Последней предвоенной премьерой Ленинградского театра оперы и балета им. Кирова в марте 1941 года была «Чародейка» Чайковского, в которой артист исполнил партию Князя Юрия, наделив своего героя удивительным обаянием и силой лирической экспрессии. За участие в этом спектакле он получил свою первую Государственную премию СССР (1942). Во время Великой Отечественной войны театр был эвакуирован в Пермь, где «Чародейку» с участием Г. Нэлеппа возобновили; здесь же артист впервые выступил в ролях Хлопуши («Емельян Пугачев» М. Коваля) и Вакулы в опере Римского-Корсакова «Ночь перед Рождеством».
Наивысшего расцвета уникальное дарование Георгия Нэлеппа достигло на сцене Большого театра, куда он был приглашен за год до окончания войны – в мае 1944-го, сразу став основным исполнителем ведущих партий лирико-драматического тенора и любимцем публики. Одновременно с Нэлеппом в Большой были переведены из Кировского театра дирижер А.М. Пазовский и режиссер Л.В. Баратов.

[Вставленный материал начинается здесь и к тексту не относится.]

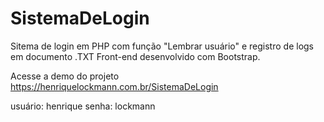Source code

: # SistemaDeLogin
Sitema de login em PHP com função "Lembrar usuário" e registro de logs em documento .TXT
Front-end desenvolvido com Bootstrap.

Acesse a demo do projeto 
https://henriquelockmann.com.br/SistemaDeLogin

usuário: henrique
senha: lockmann
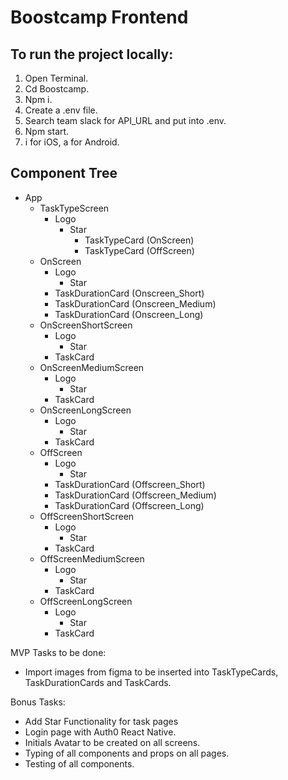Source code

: # Boostcamp Frontend

## To run the project locally:

1. Open Terminal.
2. Cd Boostcamp.
3. Npm i.
4. Create a .env file.
5. Search team slack for API_URL and put into .env.
6. Npm start.
7. i for iOS, a for Android.

## Component Tree

- App
  - TaskTypeScreen
    - Logo
      - Star
        - TaskTypeCard (OnScreen)
        - TaskTypeCard (OffScreen)
  - OnScreen
    - Logo
      - Star
    - TaskDurationCard (Onscreen_Short)
    - TaskDurationCard (Onscreen_Medium)
    - TaskDurationCard (Onscreen_Long)
  - OnScreenShortScreen
    - Logo
      - Star
    - TaskCard
  - OnScreenMediumScreen
    - Logo
      - Star
    - TaskCard
  - OnScreenLongScreen
    - Logo
      - Star
    - TaskCard
  - OffScreen
    - Logo
      - Star
    - TaskDurationCard (Offscreen_Short)
    - TaskDurationCard (Offscreen_Medium)
    - TaskDurationCard (Offscreen_Long)
  - OffScreenShortScreen
    - Logo
      - Star
    - TaskCard
  - OffScreenMediumScreen
    - Logo
      - Star
    - TaskCard
  - OffScreenLongScreen
    - Logo
      - Star
    - TaskCard

MVP Tasks to be done:

- Import images from figma to be inserted into TaskTypeCards, TaskDurationCards and TaskCards.

Bonus Tasks:

- Add Star Functionality for task pages
- Login page with Auth0 React Native.
- Initials Avatar to be created on all screens.
- Typing of all components and props on all pages.
- Testing of all components.
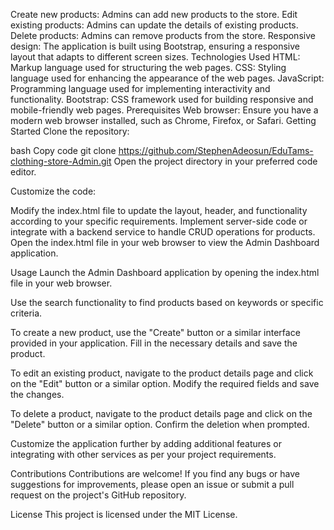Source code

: Create new products: Admins can add new products to the store.
Edit existing products: Admins can update the details of existing products.
Delete products: Admins can remove products from the store.
Responsive design: The application is built using Bootstrap, ensuring a responsive layout that adapts to different screen sizes.
Technologies Used
HTML: Markup language used for structuring the web pages.
CSS: Styling language used for enhancing the appearance of the web pages.
JavaScript: Programming language used for implementing interactivity and functionality.
Bootstrap: CSS framework used for building responsive and mobile-friendly web pages.
Prerequisites
Web browser: Ensure you have a modern web browser installed, such as Chrome, Firefox, or Safari.
Getting Started
Clone the repository:

bash
Copy code
git clone https://github.com/StephenAdeosun/EduTams-clothing-store-Admin.git
Open the project directory in your preferred code editor.

Customize the code:

Modify the index.html file to update the layout, header, and functionality according to your specific requirements.
Implement server-side code or integrate with a backend service to handle CRUD operations for products.
Open the index.html file in your web browser to view the Admin Dashboard application.

Usage
Launch the Admin Dashboard application by opening the index.html file in your web browser.

Use the search functionality to find products based on keywords or specific criteria.

To create a new product, use the "Create" button or a similar interface provided in your application. Fill in the necessary details and save the product.

To edit an existing product, navigate to the product details page and click on the "Edit" button or a similar option. Modify the required fields and save the changes.

To delete a product, navigate to the product details page and click on the "Delete" button or a similar option. Confirm the deletion when prompted.

Customize the application further by adding additional features or integrating with other services as per your project requirements.

Contributions
Contributions are welcome! If you find any bugs or have suggestions for improvements, please open an issue or submit a pull request on the project's GitHub repository.

License
This project is licensed under the MIT License.

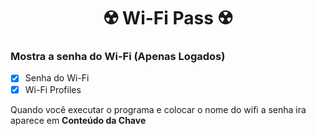 <h1 align="center">☢️ Wi-Fi Pass ☢️</h1>

### Mostra a senha do Wi-Fi (Apenas Logados)

- [x] Senha do Wi-Fi
- [x] Wi-Fi Profiles

Quando você executar o programa e colocar o nome do wifi a senha ira aparece em **Conteúdo da Chave**
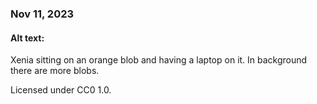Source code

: ### Nov 11, 2023

#### Alt text:

Xenia sitting on an orange blob and having a laptop on it. In background there are more blobs.

Licensed under CC0 1.0.
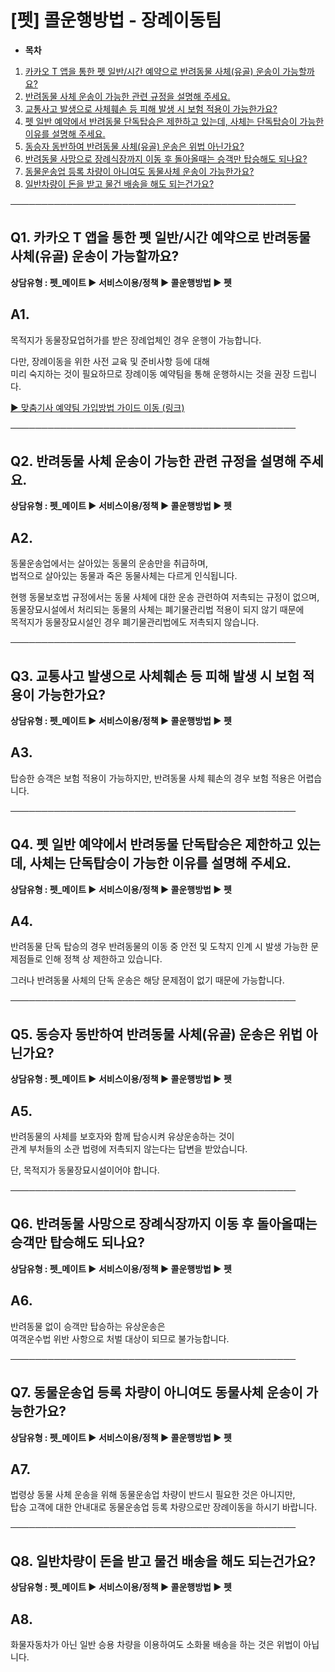 # [펫] 콜운행방법 - 장례이동팀

* **목차**

1. [카카오 T 앱을 통한 펫 일반/시간 예약으로 반려동물 사체(유골) 운송이 가능할까요?](#01HRX9EMH2E3PG8T08DGGHZDPN)
2. [반려동물 사체 운송이 가능한 관련 규정을 설명해 주세요.](#01HRX9GWFD6VKFPS81HWYG9GXH)
3. [교통사고 발생으로 사체훼손 등 피해 발생 시 보험 적용이 가능한가요?](#01HRX9JMH02HQK8DGJSGCWKJV8)
4. [펫 일반 예약에서 반려동물 단독탑승은 제한하고 있는데, 사체는 단독탑승이 가능한 이유를 설명해 주세요.](#01HRX9R6DKE3YQS46PEK7RX1PP)
5. [동승자 동반하여 반려동물 사체(유골) 운송은 위법 아닌가요?](#01HRX9STPZVS7KCSXV9Z7Y72XG)
6. [반려동물 사망으로 장례식장까지 이동 후 돌아올때는 승객만 탑승해도 되나요?](#01HRX9V0YYAJJWQTQGZFWVMZCK)
7. [동물운송업 등록 차량이 아니여도 동물사체 운송이 가능한가요?](#01HRX9VQXWNKXQERABAJ062Y1W)
8. [일반차량이 돈을 받고 물건 배송을 해도 되는건가요?](#01HRX9XJZ97ZYGSPH0VS9HHENA)

──────────────────────────────────────────────

**Q1. 카카오 T 앱을 통한 펫 일반/시간 예약으로 반려동물 사체(유골) 운송이 가능할까요?**
-------------------------------------------------------

**상담유형 : **펫\_메이트** ▶ 서비스이용/정책 ▶ 콜운행방법 ▶ 펫**

**A1.**
-------

목적지가 동물장묘업허가를 받은 장례업체인 경우 운행이 가능합니다.  
  
다만, 장례이동을 위한 사전 교육 및 준비사항 등에 대해   
미리 숙지하는 것이 필요하므로 장례이동 예약팀을 통해 운행하시는 것을 권장 드립니다.

[▶ 맞춤기사 예약팀 가입방법 가이드 이동 (링크)](https://kakaomobilitysupport.zendesk.com/hc/ko/articles/29866932622617--%ED%8E%AB-%EB%A7%9E%EC%B6%A4%EA%B8%B0%EC%82%AC-%EC%98%88%EC%95%BD%ED%8C%80-%EA%B0%80%EC%9E%85-%EC%A0%95%EB%B3%B4%EC%88%98%EC%A0%95-%ED%83%88%ED%87%B4)

──────────────────────────────────────────────

**Q2. 반려동물 사체 운송이 가능한 관련 규정을 설명해 주세요.**
---------------------------------------

**상담유형 : **펫\_메이트** ▶ 서비스이용/정책 ▶ 콜운행방법 ▶ 펫**

**A2.**
-------

동물운송업에서는 살아있는 동물의 운송만을 취급하며,   
법적으로 살아있는 동물과 죽은 동물사체는 다르게 인식됩니다.  
  
현행 동물보호법 규정에서는 동물 사체에 대한 운송 관련하여 저촉되는 규정이 없으며,   
동물장묘시설에서 처리되는 동물의 사체는 폐기물관리법 적용이 되지 않기 때문에   
목적지가 동물장묘시설인 경우 폐기물관리법에도 저촉되지 않습니다.

──────────────────────────────────────────────

**Q3. 교통사고 발생으로 사체훼손 등 피해 발생 시 보험 적용이 가능한가요?**
----------------------------------------------

**상담유형 : **펫\_메이트** ▶ 서비스이용/정책 ▶ 콜운행방법 ▶ 펫**

**A3.**
-------

탑승한 승객은 보험 적용이 가능하지만, 반려동물 사체 훼손의 경우 보험 적용은 어렵습니다.

──────────────────────────────────────────────

**Q4. 펫 일반 예약에서 반려동물 단독탑승은 제한하고 있는데,** **사체는 단독탑승이 가능한 이유를 설명해 주세요.**
---------------------------------------------------------------------

**상담유형 : **펫\_메이트** ▶ 서비스이용/정책 ▶ 콜운행방법 ▶ 펫**

**A4.**
-------

반려동물 단독 탑승의 경우 반려동물의 이동 중 안전 및 도착지 인계 시 발생 가능한 문제점들로 인해 정책 상 제한하고 있습니다.  
  
그러나 반려동물 사체의 단독 운송은 해당 문제점이 없기 때문에 가능합니다.

──────────────────────────────────────────────

**Q5. 동승자 동반하여 반려동물 사체(유골) 운송은 위법 아닌가요?**
-----------------------------------------

**상담유형 : **펫\_메이트** ▶ 서비스이용/정책 ▶ 콜운행방법 ▶ 펫**

**A5.**
-------

반려동물의 사체를 보호자와 함께 탑승시켜 유상운송하는 것이   
관계 부처들의 소관 법령에 저촉되지 않는다는 답변을 받았습니다.

단, 목적지가 동물장묘시설이어야 합니다.

──────────────────────────────────────────────

**Q6. 반려동물 사망으로 장례식장까지 이동 후 돌아올때는 승객만 탑승해도 되나요?**
-------------------------------------------------

**상담유형 : **펫\_메이트** ▶ 서비스이용/정책 ▶ 콜운행방법 ▶ 펫**

**A6.**
-------

반려동물 없이 승객만 탑승하는 유상운송은   
여객운수법 위반 사항으로 처벌 대상이 되므로 불가능합니다.

──────────────────────────────────────────────

**Q7. 동물운송업 등록 차량이 아니여도 동물사체 운송이 가능한가요?**
-----------------------------------------

**상담유형 : **펫\_메이트** ▶ 서비스이용/정책 ▶ 콜운행방법 ▶ 펫**

**A7.**
-------

법령상 동물 사체 운송을 위해 동물운송업 차량이 반드시 필요한 것은 아니지만,   
탑승 고객에 대한 안내대로 동물운송업 등록 차량으로만 장례이동을 하시기 바랍니다.

──────────────────────────────────────────────

**Q8. 일반차량이 돈을 받고 물건 배송을 해도 되는건가요?**
------------------------------------

**상담유형 : **펫\_메이트** ▶ 서비스이용/정책 ▶ 콜운행방법 ▶ 펫**

**A8.**
-------

화물자동차가 아닌 일반 승용 차량을 이용하여도 소화물 배송을 하는 것은 위법이 아닙니다.
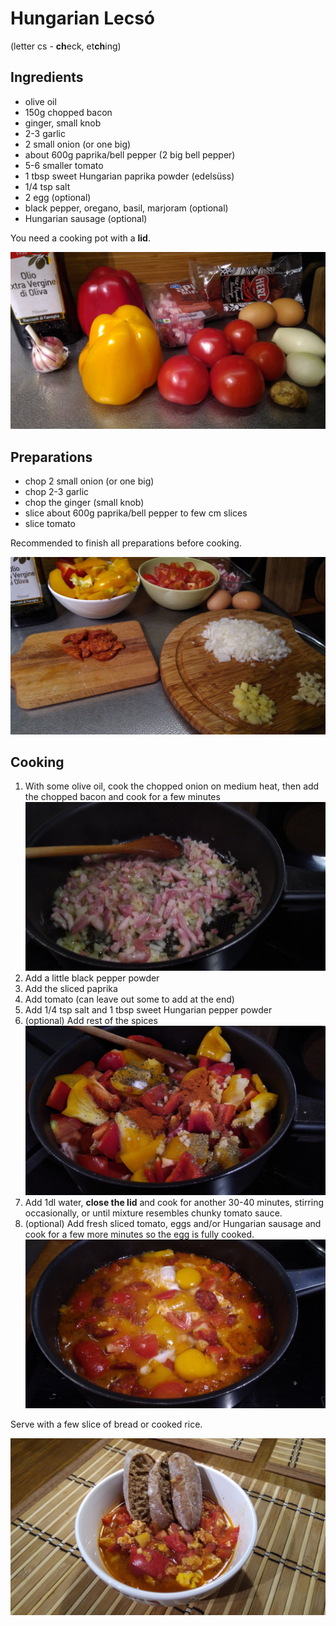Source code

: # Hungarian Lecsó

(letter cs - **ch**eck, et**ch**ing)

## Ingredients

- olive oil
- 150g chopped bacon
- ginger, small knob
- 2-3 garlic
- 2 small onion (or one big)
- about 600g paprika/bell pepper (2 big bell pepper)
- 5-6 smaller tomato
- 1 tbsp sweet Hungarian paprika powder (edelsüss)
- 1/4 tsp salt
- 2 egg (optional)
- black pepper, oregano, basil, marjoram (optional)
- Hungarian sausage (optional)

You need a cooking pot with a **lid**.

![Ingredients](images/hungarian_lecso01.jpg)

## Preparations

- chop 2 small onion (or one big)
- chop 2-3 garlic
- chop the ginger (small knob)
- slice about 600g paprika/bell pepper to few cm slices
- slice tomato

Recommended to finish all preparations before cooking.

![Prepared](images/hungarian_lecso02.jpg)

## Cooking

1) With some olive oil, cook the chopped onion on medium heat, then add the chopped bacon and cook for a few minutes
![Bacon and onion cooked](images/hungarian_lecso03.jpg)
2) Add a little black pepper powder
3) Add the sliced paprika
4) Add tomato (can leave out some to add at the end)
5) Add 1/4 tsp salt and 1 tbsp sweet Hungarian pepper powder
5) (optional) Add rest of the spices
![Spices](images/hungarian_lecso04.jpg)
5) Add 1dl water, **close the lid** and cook for another 30-40 minutes, stirring occasionally, or until mixture resembles chunky tomato sauce.
7) (optional) Add fresh sliced tomato, eggs and/or Hungarian sausage and cook for a few more minutes so the egg is fully cooked.
![Eggs added](images/hungarian_lecso05.jpg)

Serve with a few slice of bread or cooked rice.

![Enjoy](images/hungarian_lecso06.jpg)
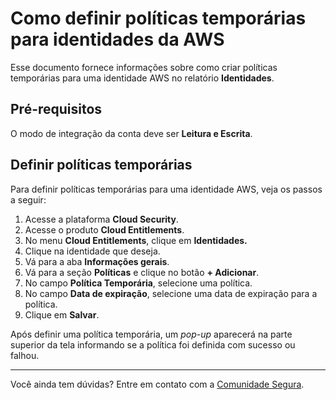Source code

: # Como definir políticas temporárias para identidades da AWS

Esse documento fornece informações sobre como criar políticas temporárias para uma identidade AWS no relatório **Identidades**.

## Pré-requisitos
O modo de integração da conta deve ser **Leitura e Escrita**.

## Definir políticas temporárias
Para definir políticas temporárias para uma identidade AWS, veja os passos a seguir:

1. Acesse a plataforma **Cloud Security**.  
2. Acesse o produto **Cloud Entitlements**.  
3. No menu **Cloud Entitlements**, clique em **Identidades.**  
4. Clique na identidade que deseja.  
5. Vá para a aba **Informações gerais**.  
6. Vá para a seção **Políticas** e clique no botão **\+ Adicionar**.  
7. No campo **Política Temporária**, selecione uma política.  
8. No campo **Data de expiração**, selecione uma data de expiração para a política.  
9. Clique em **Salvar**.

Após definir uma política temporária, um *pop-up* aparecerá na parte superior da tela informando se a política foi definida com sucesso ou falhou.  

---
Você ainda tem dúvidas? Entre em contato com a [Comunidade Segura](https://community.Segura.io/).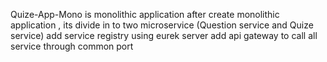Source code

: Quize-App-Mono is monolithic application 
after create monolithic application , its divide in to two microservice (Question service and Quize service)
add service registry using eurek server 
add api gateway to call all service through common port
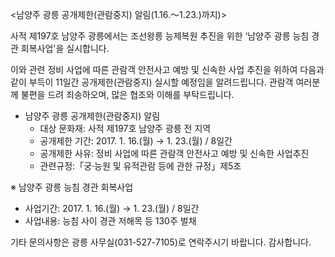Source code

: <남양주 광릉 공개제한(관람중지) 알림(1.16.〜1.23.)까지)>

사적 제197호 남양주 광릉에서는 조선왕릉 능제복원 추진을 위한 ‘남양주 광릉 능침 경관 회복사업'을 실시합니다.

이와 관련 정비 사업에 따른 관람객 안전사고 예방 및 신속한 사업 추진을 위하여 다음과 같이 부득이 11일간 공개제한(관람중지) 실시할 예정임을 알려드립니다. 관람객 여러분께 불편을 드려 죄송하오며, 많은 협조와 이해를 부탁드립니다.

- 남양주 광릉 공개제한(관람중지) 알림
  - 대상 문화재: 사적 제197호 남양주 광릉 전 지역
  - 공개제한 기간: 2017. 1. 16.(월) → 1. 23.(월) / 8일간
  - 공개제한 사유: 정비 사업에 따른 관람객 안전사고 예방 및 신속한 사업추진
  - 관련규정:「궁‧능원 및 유적관람 등에 관한 규정」제5조

※ 남양주 광릉 능침 경관 회복사업
  - 사업기간: 2017. 1. 16.(월) → 1. 23.(월) / 8일간
  - 사업내용: 능침 사이 경관 저해목 등 130주 벌채

기타 문의사항은 광릉 사무실(031-527-7105)로 연락주시기 바랍니다. 감사합니다.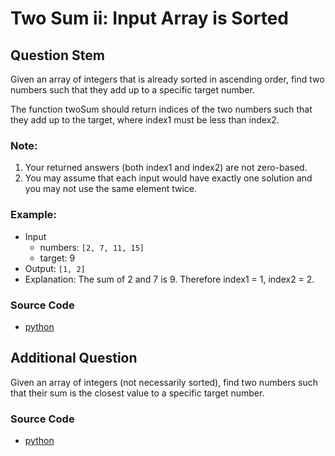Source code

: # Two Sum ii: Input Array is Sorted

## Question Stem

Given an array of integers that is already sorted in ascending order, find two numbers such that they add up to a specific target number.

The function twoSum should return indices of the two numbers such that they add up to the target, where index1 must be less than index2.

### Note:

1. Your returned answers (both index1 and index2) are not zero-based.
2. You may assume that each input would have exactly one solution and you may not use the same element twice.

### Example:

* Input
  * numbers: `[2, 7, 11, 15]`
  * target: 9
* Output: `[1, 2]`
* Explanation: The sum of 2 and 7 is 9. Therefore index1 = 1, index2 = 2.

### Source Code

* [python](../src/e0167.py)

## Additional Question

Given an array of integers (not necessarily sorted), find two numbers such that their sum is the closest value to a specific target number.

### Source Code

* [python](../src/e0167_additional.py)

Дебютом певца в октябре 1944 года стал Герман в премьерной постановке Большого – коронная роль артиста, рожденная еще в Ленинграде, неизменно таившая в себе загадку и сопутствовавшая ему всю творческую жизнь. Заметим, что за десять лет до этого, в 1934 году, Всеволод Мейерхольд искал певца для своей постановки «Пиковой дамы» и хотел предложить роль Германа молодому Нэлеппу, «нежный, звучный, приятный голос которого так соответствует его наивной сдержанности и разумной чувственности, которые удерживают его от пошлых и тривиальных оперных поз и манер, которые видишь повсюду…». Замыслу этому, правда, сбыться было не суждено. Однако вдохновенное искусство певца в полную мощь раскрылось в легендарном спектакле, поставленном в 1944-м на сцене Большого театра Леонидом Баратовым. Его герой нес тему безнадежности противостояния судьбе. И вместе с тем в Германе Нэлеппа, как утверждали очевидцы, не было ничего изначально обреченного, как не было аффектации и надрыва. «Он поражал одухотворением, и мы не могли не поверить, что он влюблен…» – скажет о его Германе Б.А. Покровский. Зритель видел живого человека, любящего, страдающего, наделенного пламенной душой и пылким воображением, и образ воспринимался в развитии. Это было неподвластное словам Искусство большого художника, и каждый раз оно рождалось на глазах сидящих в зале.
«У Нэлеппа Герман – не сумасшедший и тем более не маньяк-картежник. Герман борется за место в жизни, за свою любовь, избрав единственно доступную ему форму борьбы – игру… – охарактеризовывал неповторимый образ артиста музыковед В.В. Тимохин, свидетель триумфа артиста в этой сложнейшей роли. – Уже в первой картине оперы Нэлепп мастерски передает весь комплекс переживаний своего героя. В интонациях его голоса слышны то мрачная тревога и настороженность, то лирическое раздумье («Я имени ее не знаю»), то суровая решимость и непреклонность («Она моею будет!»). Вторая картина оперы (комната Лизы) была в полной мере триумфом Нэлеппа-лирика. Ариозо «Прости, небесное созданье» звучало у него с такой взволнованностью, нежностью и трогательностью, что исполнительнице роли Лизы было невозможно не ответить на порыв этой искренне любящей и страдающей души.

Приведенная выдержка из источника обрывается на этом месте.